Not looking for answers, just looking to vent, I guess. I'm new here.


----------



## njp001 (Oct 13, 2009)

My wife sounds a lot like this, every day it's something new that irritates her. She stays home with our 3 kids, ages 7, 4 and 2. She spends so much time at the computer and then gets nothing else done. She knows all of her faults but never takes responsibility for them. It’s always my fault she did not get some thing done. Most nights she is very short with the kids. Claims I would be the same if I stayed home all day. Now she’s in a feud with my parents. Do you and your wife have a good relationship with your parents?


----------



## williamw (Oct 14, 2009)

No issues with either of our parents; one interesting thing you mentioned related to your wife being irritated--my wife has so much anger it is almost frightening at times. Irritated is a good way to describe it. She has struggled with depression for many years and I know that is causing a lot of her behavior. I'm completely sympathetic to her and want things to get better; but it is also just so exhausting and never ending. I try and be open minded and positive when I get home but I just her complaint after complaint, often about the most insignificant things. 
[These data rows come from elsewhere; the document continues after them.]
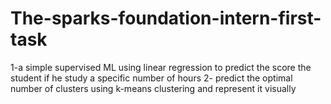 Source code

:# The-sparks-foundation-intern-first-task
1-a simple supervised ML using linear regression to predict the score the student if he study a specific number of hours 
2- predict the optimal number of clusters using k-means clustering and represent it visually
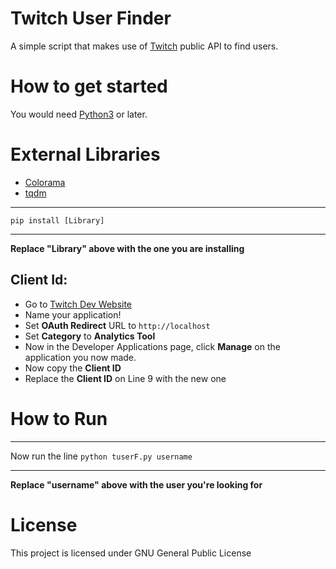 # Twitch User Finder
A simple script that makes use of [Twitch](twitch.tv) public API to find users.
# How to get started
You would need [Python3](https://www.python.org/downloads/) or later.
# External Libraries 
* [Colorama](https://pypi.org/project/colorama/)
* [tqdm](https://pypi.org/project/tqdm/)
___
`pip install [Library]`
___
**Replace "Library" above with the one you are installing**

## Client Id: 
* Go to [Twitch Dev Website](https://glass.twitch.tv/console/apps/create)
* Name your application!
* Set **OAuth Redirect** URL to `http://localhost`
* Set **Category** to **Analytics Tool**
* Now in the Developer Applications page, click **Manage** on the application you now made.
* Now copy the **Client ID** 
* Replace the **Client ID** on Line 9 with the new one

# How to Run
___
Now run the line `python tuserF.py username`
___
**Replace "username" above with the user you're looking for**

# License
This project is licensed under GNU General Public License 
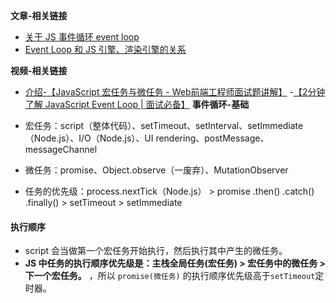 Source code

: **文章-相关链接**
- [关于 JS 事件循环 event loop](https://juejin.cn/post/6950786264941461541)
- [Event Loop 和 JS 引擎、渲染引擎的关系](https://juejin.cn/post/6961349015346610184)

**视频-相关链接**
- [介绍-【JavaScript 宏任务与微任务 - Web前端工程师面试题讲解】](https://www.bilibili.com/video/BV1eQ4y1d7mE?vd_source=041ff37289523f2743b1b51ac912f149)
-[【2分钟了解 JavaScript Event Loop | 面试必备】](https://www.bilibili.com/video/BV1kf4y1U7Ln?vd_source=041ff37289523f2743b1b51ac912f149)
**事件循环-基础**

- 宏任务：script（整体代码）、setTimeout、setInterval、setImmediate（Node.js）、I/O（Node.js）、UI rendering、postMessage、messageChannel
- 微任务：promise、Object.observe（一废弃）、MutationObserver
- 任务的优先级：process.nextTick（Node.js） > promise .then() .catch() .finally() > setTimeout > setImmediate

#### 执行顺序
- script 会当做第一个宏任务开始执行，然后执行其中产生的微任务。
- **JS 中任务的执行顺序优先级是：主栈全局任务(宏任务) > 宏任务中的微任务 > 下一个宏任务。** ，所以 `promise(微任务)` 的执行顺序优先级高于`setTimeout`定时器。

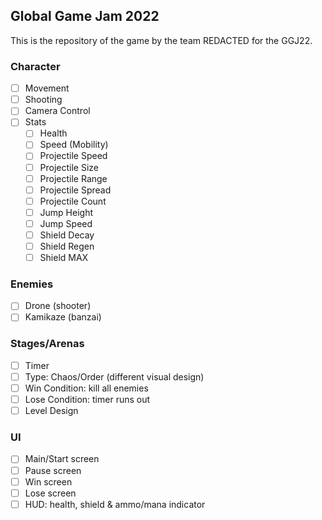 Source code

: ## Global Game Jam 2022

This is the repository of the game by the team REDACTED for the GGJ22.

### Character

- [ ] Movement
- [ ] Shooting
- [ ] Camera Control
- [ ] Stats
  - [ ] Health
  - [ ] Speed (Mobility)
  - [ ] Projectile Speed
  - [ ] Projectile Size
  - [ ] Projectile Range
  - [ ] Projectile Spread
  - [ ] Projectile Count
  - [ ] Jump Height
  - [ ] Jump Speed
  - [ ] Shield Decay
  - [ ] Shield Regen
  - [ ] Shield MAX

### Enemies

- [ ] Drone (shooter)
- [ ] Kamikaze (banzai)

### Stages/Arenas

- [ ] Timer
- [ ] Type: Chaos/Order (different visual design)
- [ ] Win Condition: kill all enemies
- [ ] Lose Condition: timer runs out
- [ ] Level Design

### UI

- [ ] Main/Start screen
- [ ] Pause screen
- [ ] Win screen
- [ ] Lose screen
- [ ] HUD: health, shield & ammo/mana indicator
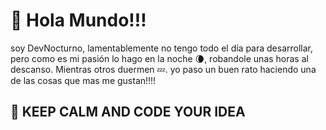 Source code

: # 👋 Hola Mundo!!!

soy DevNocturno, lamentablemente no tengo todo el día para desarrollar, pero como es mi pasión lo hago en la noche :waning_crescent_moon:, robandole unas horas al descanso. 
Mientras otros duermen :zzz:. yo paso un buen rato haciendo una de las cosas que mas me gustan!!!!

## :crown: KEEP CALM AND CODE YOUR IDEA

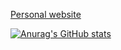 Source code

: [Personal website ](https://nosma.github.io/website/)

[![Anurag's GitHub stats](https://github-readme-stats.vercel.app/api?username=fragmanos)](https://github.com/anuraghazra/github-readme-stats) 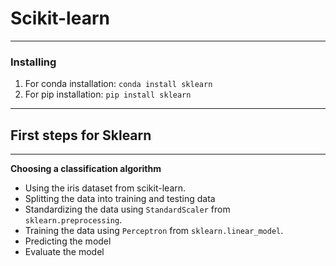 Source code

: # Scikit-learn
---
### Installing 
1. For conda installation: `conda install sklearn`
2. For pip installation: `pip install sklearn`

---

## First steps for Sklearn
---

**Choosing a classification algorithm**

- Using the iris dataset from scikit-learn.
- Splitting the data into training and testing data
- Standardizing the data using `StandardScaler` from `sklearn.preprocessing`.
- Training the data using `Perceptron` from `sklearn.linear_model`.
- Predicting the model
- Evaluate the model

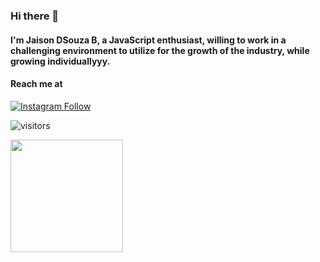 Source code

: ### Hi there 👋
#### I'm Jaison DSouza B, a JavaScript enthusiast, willing to work in a challenging environment to utilize for the growth of the industry, while growing individuallyyy.

#### Reach me at
[![Instagram Follow](https://img.shields.io/badge/Instagram-E4405F?style=for-the-badge&logo=instagram&logoColor=white)](https://instagram.com/_.jaixon._)

![visitors](https://visitor-badge.glitch.me/badge?page_id=jaison10.visitor-badge)
<!-- ![Issues](https://visitor-badge.glitch.me/badge?page_id=jaison10.visitor-badge.issue.1) -->
<img height="180em" src="https://github-readme-stats.vercel.app/api?username=jaison10&show_icons=true&hide_border=true&&count_private=true&include_all_commits=true" />

<!--START_SECTION:waka-->
<!--END_SECTION:waka-->

<!-- **jaison10/jaison10** is a ✨ _special_ ✨ repository because its `README.md` (this file) appears on your GitHub profile.

Here are some ideas to get you started:

- 🔭 I’m currently working on ...
- 🌱 I’m currently learning ...
- 👯 I’m looking to collaborate on ...
- 🤔 I’m looking for help with ...
- 💬 Ask me about ...
- 📫 How to reach me: ...
- 😄 Pronouns: ...
- ⚡ Fun fact: ...
 -->
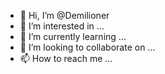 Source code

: - 👋 Hi, I’m @Demilioner
- 👀 I’m interested in ...
- 🌱 I’m currently learning ...
- 💞️ I’m looking to collaborate on ...
- 📫 How to reach me ...

<!---
Demilioner/Demilioner is a ✨ special ✨ repository because its `README.md` (this file) appears on your GitHub profile.
You can click the Preview link to take a look at your changes.
--->
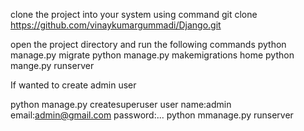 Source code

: clone the project into your system using command 
git clone https://github.com/vinaykumargummadi/Django.git

open the project directory and run the following commands
python manage.py migrate
python manage.py makemigrations home
python mange.py runserver


If wanted to create admin user

python manage.py createsuperuser
user name:admin
email:admin@gmail.com
password:...
python mmanage.py runserver
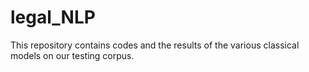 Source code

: # legal_NLP

This repository contains codes and the results of the various classical models on our testing corpus.
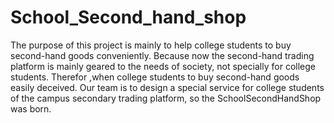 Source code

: # School_Second_hand_shop
The purpose of this project is mainly to help college students to buy second-hand goods conveniently.
Because now the second-hand trading platform is mainly geared to the needs of society,
not specially for college students.
Therefor ,when college students to buy second-hand goods easily deceived.
Our team is to design a special service for college students of the campus secondary trading platform,
so the SchoolSecondHandShop was born.
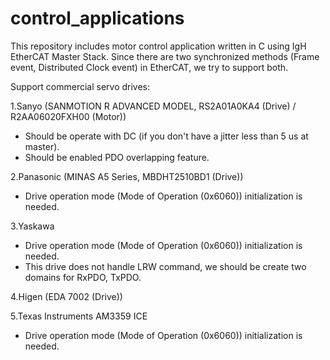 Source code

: # control_applications

This repository includes motor control application written in C using IgH EtherCAT Master Stack. 
Since there are two synchronized methods (Frame event, Distributed Clock event) in EtherCAT, we try to support both.

Support commercial servo drives:

1.Sanyo (SANMOTION R ADVANCED MODEL, RS2A01A0KA4 (Drive) / R2AA06020FXH00 (Motor))
 - Should be operate with DC (if you don't have a jitter less than 5 us at master).
 - Should be enabled PDO overlapping feature.

2.Panasonic (MINAS A5 Series, MBDHT2510BD1 (Drive))
 - Drive operation mode (Mode of Operation (0x6060)) initialization is needed.

3.Yaskawa
 - Drive operation mode (Mode of Operation (0x6060)) initialization is needed.
 - This drive does not handle LRW command, we should be create two domains for RxPDO, TxPDO.

4.Higen (EDA 7002 (Drive))

5.Texas Instruments AM3359 ICE
 - Drive operation mode (Mode of Operation (0x6060)) initialization is needed.
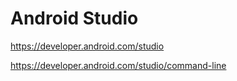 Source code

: # Android Studio

<https://developer.android.com/studio>

<https://developer.android.com/studio/command-line>
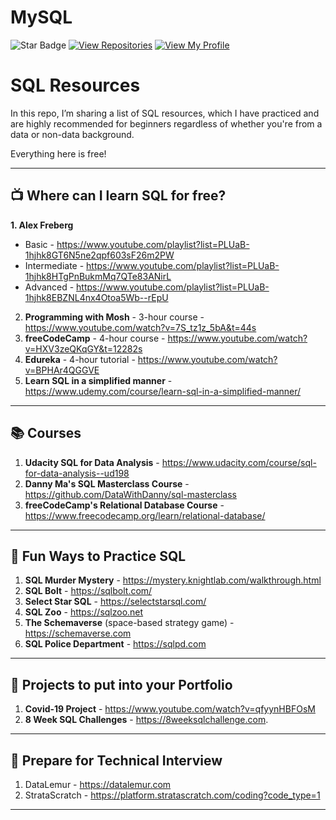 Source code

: # MySQL

![Star Badge](https://img.shields.io/static/v1?label=%F0%9F%8C%9F&message=If%20Useful&style=style=flat&color=BC4E99)
[![View Repositories](https://img.shields.io/badge/View-My_Repositories-blue?logo=GitHub)](https://github.com/yaswanthteja?tab=repositories)
[![View My Profile](https://img.shields.io/badge/View-My_Profile-green?logo=GitHub)](https://github.com/yaswanthteja)

# SQL Resources


In this repo, I’m sharing a list of SQL resources, which I have practiced and are highly recommended for beginners regardless of whether you're from a data or non-data background.

Everything here is free!

***

## 📺 Where can I learn SQL for free?
**1. Alex Freberg**
- Basic - https://www.youtube.com/playlist?list=PLUaB-1hjhk8GT6N5ne2qpf603sF26m2PW
- Intermediate - https://www.youtube.com/playlist?list=PLUaB-1hjhk8HTgPnBukmMq7QTe83ANirL
- Advanced - https://www.youtube.com/playlist?list=PLUaB-1hjhk8EBZNL4nx4Otoa5Wb--rEpU
2. **Programming with Mosh** - 3-hour course - https://www.youtube.com/watch?v=7S_tz1z_5bA&t=44s
3. **freeCodeCamp** - 4-hour course - https://www.youtube.com/watch?v=HXV3zeQKqGY&t=12282s
4. **Edureka** - 4-hour tutorial - https://www.youtube.com/watch?v=BPHAr4QGGVE
5.  **Learn SQL in a simplified manner** - https://www.udemy.com/course/learn-sql-in-a-simplified-manner/

***

## 📚 Courses
1. **Udacity SQL for Data Analysis** - https://www.udacity.com/course/sql-for-data-analysis--ud198
2. **Danny Ma's SQL Masterclass Course** - https://github.com/DataWithDanny/sql-masterclass
3. **freeCodeCamp's Relational Database Course** - https://www.freecodecamp.org/learn/relational-database/

***

## 🔎 Fun Ways to Practice SQL
1. **SQL Murder Mystery** - https://mystery.knightlab.com/walkthrough.html
2. **SQL Bolt** - https://sqlbolt.com/
3. **Select Star SQL** - https://selectstarsql.com/
4. **SQL Zoo** - https://sqlzoo.net
5. **The Schemaverse** (space-based strategy game) - https://schemaverse.com
6. **SQL Police Department** - https://sqlpd.com

***

## 🔎 Projects to put into your Portfolio
1. **Covid-19 Project** - https://www.youtube.com/watch?v=qfyynHBFOsM
2. **8 Week SQL Challenges** - https://8weeksqlchallenge.com. 
***

## 📝 Prepare for Technical Interview
1. DataLemur - https://datalemur.com
2. StrataScratch - https://platform.stratascratch.com/coding?code_type=1

***
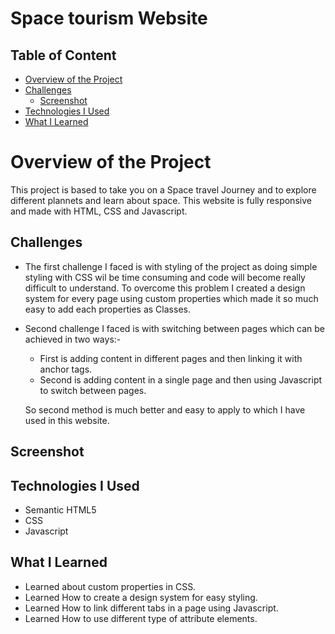 # Space tourism Website
 
## Table of Content

 * [Overview of the Project](#overview-of-the-project)
 * [Challenges](#challenges)
      * [Screenshot](#screenshot)
 * [Technologies I Used](#technologies-i-used)
 * [What I Learned](#what-i-learned)

# Overview of the Project
This project is based to take you on a Space travel Journey and to explore different plannets and learn about space. This website is fully responsive and made with HTML, CSS and Javascript.

## Challenges
* The first challenge I faced is with styling of the project as doing simple styling with CSS wil be time consuming and code will become really difficult to         understand. To overcome this problem I created a design system for every page using custom properties which made it so much easy to add each properties as Classes.
* Second challenge I faced is with switching between pages which can be achieved in two ways:-
  * First is adding content in different pages and then linking it with anchor tags.
  * Second is adding content in a single page and then using Javascript to switch between pages.
  
  So second method is much better and easy to apply to which I have used in this website.

## Screenshot


## Technologies I Used
* Semantic HTML5
* CSS
* Javascript

## What I Learned
* Learned about custom properties in CSS.
* Learned How to create a design system for easy styling.
* Learned How to link different tabs in a page using Javascript.
* Learned How to use different type of attribute elements.
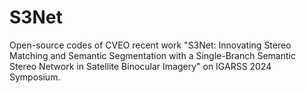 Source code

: # S3Net
Open-source codes of CVEO recent work "S3Net: Innovating Stereo Matching and Semantic Segmentation with a Single-Branch Semantic Stereo Network in Satellite Binocular Imagery" on IGARSS 2024 Symposium.
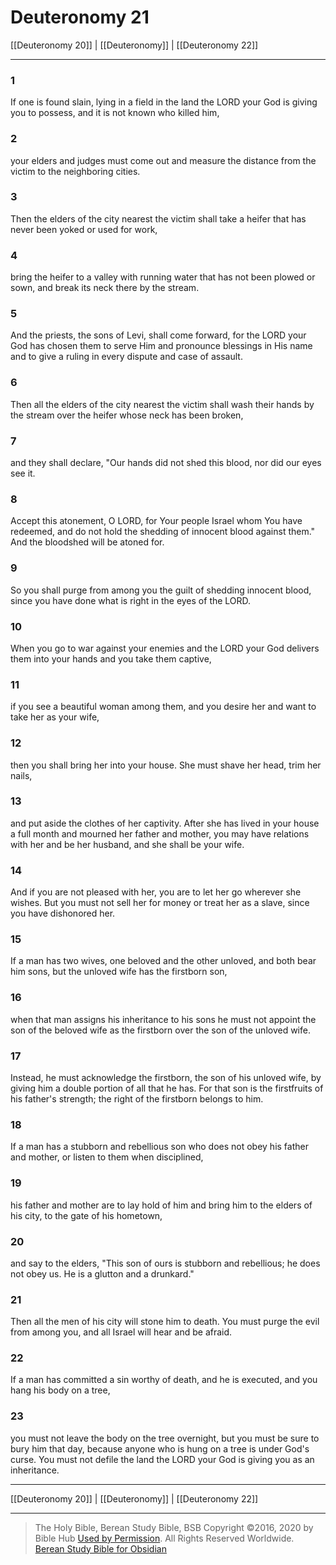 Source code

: # Deuteronomy 21

[[Deuteronomy 20]] | [[Deuteronomy]] | [[Deuteronomy 22]]

---

### 1
If one is found slain, lying in a field in the land the LORD your God is giving you to possess, and it is not known who killed him,

### 2
your elders and judges must come out and measure the distance from the victim to the neighboring cities.

### 3
Then the elders of the city nearest the victim shall take a heifer that has never been yoked or used for work,

### 4
bring the heifer to a valley with running water that has not been plowed or sown, and break its neck there by the stream.

### 5
And the priests, the sons of Levi, shall come forward, for the LORD your God has chosen them to serve Him and pronounce blessings in His name and to give a ruling in every dispute and case of assault.

### 6
Then all the elders of the city nearest the victim shall wash their hands by the stream over the heifer whose neck has been broken,

### 7
and they shall declare, "Our hands did not shed this blood, nor did our eyes see it.

### 8
Accept this atonement, O LORD, for Your people Israel whom You have redeemed, and do not hold the shedding of innocent blood against them." And the bloodshed will be atoned for.

### 9
So you shall purge from among you the guilt of shedding innocent blood, since you have done what is right in the eyes of the LORD.

### 10
When you go to war against your enemies and the LORD your God delivers them into your hands and you take them captive,

### 11
if you see a beautiful woman among them, and you desire her and want to take her as your wife,

### 12
then you shall bring her into your house. She must shave her head, trim her nails,

### 13
and put aside the clothes of her captivity. After she has lived in your house a full month and mourned her father and mother, you may have relations with her and be her husband, and she shall be your wife.

### 14
And if you are not pleased with her, you are to let her go wherever she wishes. But you must not sell her for money or treat her as a slave, since you have dishonored her.

### 15
If a man has two wives, one beloved and the other unloved, and both bear him sons, but the unloved wife has the firstborn son,

### 16
when that man assigns his inheritance to his sons he must not appoint the son of the beloved wife as the firstborn over the son of the unloved wife.

### 17
Instead, he must acknowledge the firstborn, the son of his unloved wife, by giving him a double portion of all that he has. For that son is the firstfruits of his father's strength; the right of the firstborn belongs to him.

### 18
If a man has a stubborn and rebellious son who does not obey his father and mother, or listen to them when disciplined,

### 19
his father and mother are to lay hold of him and bring him to the elders of his city, to the gate of his hometown,

### 20
and say to the elders, "This son of ours is stubborn and rebellious; he does not obey us. He is a glutton and a drunkard."

### 21
Then all the men of his city will stone him to death. You must purge the evil from among you, and all Israel will hear and be afraid.

### 22
If a man has committed a sin worthy of death, and he is executed, and you hang his body on a tree,

### 23
you must not leave the body on the tree overnight, but you must be sure to bury him that day, because anyone who is hung on a tree is under God's curse. You must not defile the land the LORD your God is giving you as an inheritance.

---

[[Deuteronomy 20]] | [[Deuteronomy]] | [[Deuteronomy 22]]

---

> The Holy Bible, Berean Study Bible, BSB
> Copyright &copy;2016, 2020 by Bible Hub
> [Used by Permission](https://berean.bible/terms.htm). All Rights Reserved Worldwide.
> [Berean Study Bible for Obsidian](https://github.com/gapmiss/berean-study-bible-for-obsidian)</small>

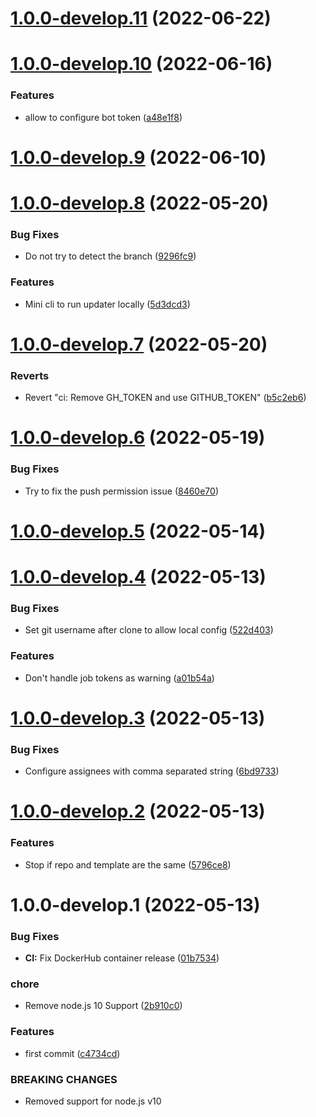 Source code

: # [1.0.0-develop.11](https://github.com/sebbo2002/action-template-updater/compare/v1.0.0-develop.10...v1.0.0-develop.11) (2022-06-22)

# [1.0.0-develop.10](https://github.com/sebbo2002/action-template-updater/compare/v1.0.0-develop.9...v1.0.0-develop.10) (2022-06-16)


### Features

* allow to configure bot token ([a48e1f8](https://github.com/sebbo2002/action-template-updater/commit/a48e1f8d7a6360601e43c364e44382a5a4022988))

# [1.0.0-develop.9](https://github.com/sebbo2002/action-template-updater/compare/v1.0.0-develop.8...v1.0.0-develop.9) (2022-06-10)

# [1.0.0-develop.8](https://github.com/sebbo2002/action-template-updater/compare/v1.0.0-develop.7...v1.0.0-develop.8) (2022-05-20)


### Bug Fixes

* Do not try to detect the branch ([9296fc9](https://github.com/sebbo2002/action-template-updater/commit/9296fc9a3db0dd13b81ebcacf677d9d3170ba8c0))


### Features

* Mini cli to run updater locally ([5d3dcd3](https://github.com/sebbo2002/action-template-updater/commit/5d3dcd30c182ebed27ab2dbb954714dfc2bf3b48))

# [1.0.0-develop.7](https://github.com/sebbo2002/action-template-updater/compare/v1.0.0-develop.6...v1.0.0-develop.7) (2022-05-20)


### Reverts

* Revert "ci: Remove GH_TOKEN and use GITHUB_TOKEN" ([b5c2eb6](https://github.com/sebbo2002/action-template-updater/commit/b5c2eb66170b38bda1e49ad5bb5cf02bd13eb8e4))

# [1.0.0-develop.6](https://github.com/sebbo2002/action-template-updater/compare/v1.0.0-develop.5...v1.0.0-develop.6) (2022-05-19)


### Bug Fixes

* Try to fix the push permission issue ([8460e70](https://github.com/sebbo2002/action-template-updater/commit/8460e70ff576cc8218f7ecf3babc375c723534d5))

# [1.0.0-develop.5](https://github.com/sebbo2002/action-template-updater/compare/v1.0.0-develop.4...v1.0.0-develop.5) (2022-05-14)

# [1.0.0-develop.4](https://github.com/sebbo2002/action-template-updater/compare/v1.0.0-develop.3...v1.0.0-develop.4) (2022-05-13)


### Bug Fixes

* Set git username after clone to allow local config ([522d403](https://github.com/sebbo2002/action-template-updater/commit/522d40328907cdb4c39835ae3121aaa8c5ba6e0a))


### Features

* Don't handle job tokens as warning ([a01b54a](https://github.com/sebbo2002/action-template-updater/commit/a01b54ad4f4086009beb8fb4b6963c7c9b7ae648))

# [1.0.0-develop.3](https://github.com/sebbo2002/action-template-updater/compare/v1.0.0-develop.2...v1.0.0-develop.3) (2022-05-13)


### Bug Fixes

* Configure assignees with comma separated string ([6bd9733](https://github.com/sebbo2002/action-template-updater/commit/6bd97334a6e5f3bb211bce5516557cc8993ac3cb))

# [1.0.0-develop.2](https://github.com/sebbo2002/action-template-updater/compare/v1.0.0-develop.1...v1.0.0-develop.2) (2022-05-13)


### Features

* Stop if repo and template are the same ([5796ce8](https://github.com/sebbo2002/action-template-updater/commit/5796ce800ce9b8efe3169f8b2b56a12eb0598e88))

# 1.0.0-develop.1 (2022-05-13)


### Bug Fixes

* **CI:** Fix DockerHub container release ([01b7534](https://github.com/sebbo2002/action-template-updater/commit/01b753406d1f1ef24a949c7d7b946d99b779d013))


### chore

* Remove node.js 10 Support ([2b910c0](https://github.com/sebbo2002/action-template-updater/commit/2b910c09bc8a41085fc4472159494d8738d5521e))


### Features

* first commit ([c4734cd](https://github.com/sebbo2002/action-template-updater/commit/c4734cd7b69b4398ad46ed5118b9885492352e4a))


### BREAKING CHANGES

* Removed support for node.js v10
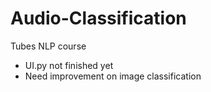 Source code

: ﻿# Audio-Classification
Tubes NLP course 
- UI.py not finished yet
- Need improvement on image classification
I know though that I can't change her, I can only change how I react to her and hopefully can help her by being more supportive. But it's hard to do.


----------



## hoping (Sep 28, 2009)

it sounds like she has issues of her own to work out. my wife was the same way before she statred talking to people online...(not a good idea some times, she talked to the wrong sort of people who took advantage of her insecurity and "made her feel special" don't let that happen if you can help it) try gently suggesting some counseling for the two of you, perhaps it would do good for you too, but the main goal is to try and get the counselor to see it for them selve and suggest private sessions to her... you most likely will not succeed in sugeting a counselor for her, but for both of you, that might work. besides, they may wind up suggesting private sessions for both of you, every one has room for improvment and there is always the possibility that you are doing some thing that your not aware of.


----------



## hoping (Sep 28, 2009)

oh and make sure to make her feel special.... before any one else can... THAT is important!!!


----------



## alaflybaby (Oct 14, 2009)

My husband tries to say that I am insecure, but I am fine with everyone else. He is the only one I CAN'T talk to. I can't talk to him because he never backs me up, and he twists everything I say. He is very demeaning in his tone. So, because I can't talk to him and tell him that I feel he is this way toward me he calls me insecure. When the fact is, I only feel I need to defend myself to him alone. I also am a Stay-At-Home Mom. I totally understand the demands of a SAHM, but I will agree that there is still no reason to be ugly to the kids. They are just kids. I have a 9 yo autistic son, an 8 yo gifted daughter, and a 5 yo son that is very bright himself. So, I have a full plate. When he comes home, I'd rather not hear him crab at me about something that is important to me, when I try to talk to him. I'd rather he back me up and support me. My husband claims he is making a counseling appt. He promised he would. We'll see! So, I guess my point is that not all women are insecure. It does hurt our feelings to be called that when we are really okay with others. It may be nothing more than simply communication problems.


----------



## hoping (Sep 28, 2009)

williamw said:


> I know though that I can't change her, I can only change how I react to her and hopefully can help her by being more supportive. But it's hard to do.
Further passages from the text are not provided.